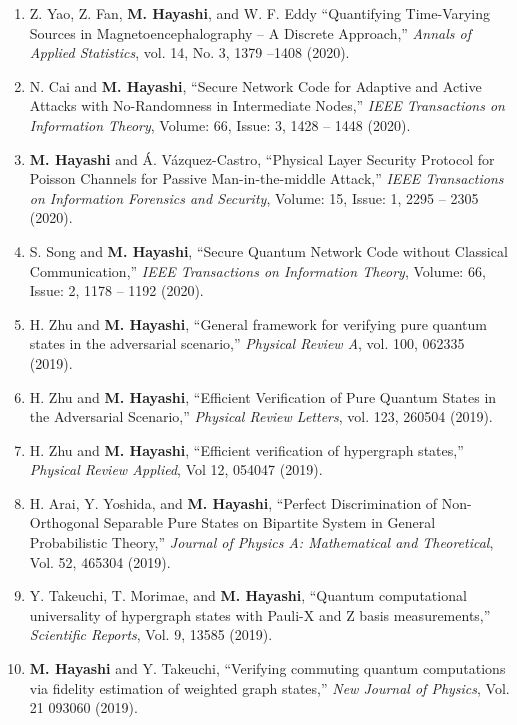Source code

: \documentclass[a4paper,12pt,oneside]{article}
\begin{document}
\begin{enumerate}
\item  
Z. Yao, Z. Fan, \textbf{M. Hayashi}, and W. F. Eddy
``Quantifying Time-Varying Sources in Magnetoencephalography -- A Discrete Approach,''
{\em Annals of Applied Statistics},
vol. 14, No. 3, 1379 --1408 (2020).

\item  
N. Cai and \textbf{M. Hayashi},
``Secure Network Code for Adaptive and Active Attacks with No-Randomness in Intermediate Nodes,''
{\em IEEE Transactions on Information Theory}, Volume: 66, Issue: 3, 1428 -- 1448 (2020). 

\item  
\textbf{M. Hayashi} and \'{A}. V\'{a}zquez-Castro,
``Physical Layer Security Protocol for Poisson Channels 
for Passive Man-in-the-middle Attack,'' 
{\em IEEE Transactions on Information Forensics and Security},
Volume: 15, Issue: 1, 2295 -- 2305 (2020). 

\item  
S. Song and \textbf{M. Hayashi},
``Secure Quantum Network Code without Classical Communication,''
{\em IEEE Transactions on Information Theory}, 
Volume: 66, Issue: 2, 1178 -- 1192 (2020). 

\item 
H. Zhu and \textbf{M. Hayashi},
``General framework for verifying pure quantum states in the adversarial scenario,''
{\em Physical Review A}, 
vol. 100, 062335 (2019).
 
\item 
H. Zhu and \textbf{M. Hayashi},
``Efficient Verification of Pure Quantum States in the Adversarial Scenario,''
{\em Physical Review Letters}, 
vol. 123, 260504 (2019).

\item 
H. Zhu and \textbf{M. Hayashi},
``Efficient verification of hypergraph states,''
{\em Physical Review Applied}, 
Vol 12, 054047 (2019).

\item 
H. Arai, Y. Yoshida, and \textbf{M. Hayashi},
``Perfect Discrimination of Non-Orthogonal Separable Pure States on Bipartite System in General Probabilistic Theory,''
{\em Journal of Physics A: Mathematical and Theoretical}, 
Vol. 52, 465304 (2019).

\item 
Y. Takeuchi, T. Morimae, and \textbf{M. Hayashi},
``Quantum computational
universality of hypergraph states with Pauli-X and Z basis measurements,''
{\em Scientific Reports}, Vol. 9, 13585 (2019).

\item 
\textbf{M. Hayashi} and Y. Takeuchi, 
``Verifying commuting quantum computations via fidelity estimation of weighted graph states,''
{\em New Journal of Physics}, Vol. 21 093060 (2019).


\end{enumerate}
\end{document}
┄┄┄┄┄┄
**Aim of the exercise**
Within the listing above, how many lines contain "Network"? Please respond with the number and nothing else.

**Expected answer**
2